- _Task to carry out_: Where does the string "from" appear in the records? Copy every line that contains it.

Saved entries
= Beginning of Section =

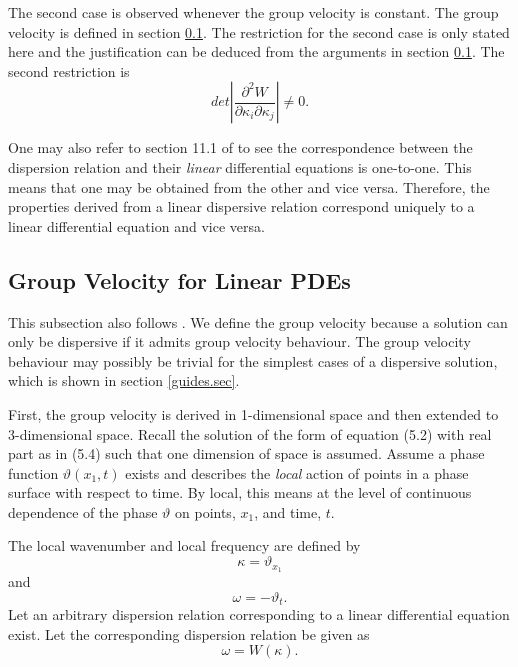 \documentclass[12pt]{article}
\theoremstyle{definition}
\numberwithin{equation}{section}
\begin{document}
{The second case is observed whenever the group velocity is constant. The group velocity is defined in section \ref{groupvelocity}. The restriction for the second case is only stated here and the justification can be deduced from the arguments in section \ref{groupvelocity}. The second restriction is
\begin{equation}
det\left|\frac{\partial^2 W}{\partial\kappa_i\partial\kappa_j}\right|\neq 0.
\label{restriction2.eqn}
\end{equation}

One may also refer to section 11.1 of \cite{Whitham} to see the correspondence between the dispersion relation and their \textit{linear} differential equations is one-to-one. This means that one may be obtained from the other and vice versa. Therefore, the properties derived from a linear dispersive relation correspond uniquely to a linear differential equation and vice versa.
\subsection{Group Velocity for Linear PDEs}
\label{groupvelocity}
This subsection also follows \cite{Whitham}. We define the group velocity because a solution can only be dispersive if it admits group velocity behaviour. The group velocity behaviour may possibly be trivial for the simplest cases of a dispersive solution, which is shown in section \ref{guides.sec}.

First, the group velocity is derived in 1-dimensional space and then extended to 3-dimensional space. Recall the solution of the form of equation (5.2) with real part as in (5.4) such that one dimension of space is assumed. Assume a phase function $\vartheta(x_1,t)$ exists and describes the \textit{local} action of points in a phase surface with respect to time. By local, this means at the level of continuous dependence of the phase $\vartheta$ on points, $x_1$, and time, $t$.

The local wavenumber and local frequency are defined by
\begin{equation}
\kappa=\vartheta_{x_1}
\label{localphase1.eqn}
\end{equation}
and
\begin{equation}
\omega=-\vartheta_t.
\label{localphase2.eqn}
\end{equation}
Let an arbitrary dispersion relation corresponding to a linear differential equation exist. Let the corresponding dispersion relation be given as
$$\omega=W(\kappa).$$

}
\end{document}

= End of Section =

- _The completed task_:
{The second case is observed whenever the group velocity is constant. The group velocity is defined in section \ref{groupvelocity}. The restriction for the second case is only stated here and the justification can be deduced from the arguments in section \ref{groupvelocity}. The second restriction is
One may also refer to section 11.1 of \cite{Whitham} to see the correspondence between the dispersion relation and their \textit{linear} differential equations is one-to-one. This means that one may be obtained from the other and vice versa. Therefore, the properties derived from a linear dispersive relation correspond uniquely to a linear differential equation and vice versa.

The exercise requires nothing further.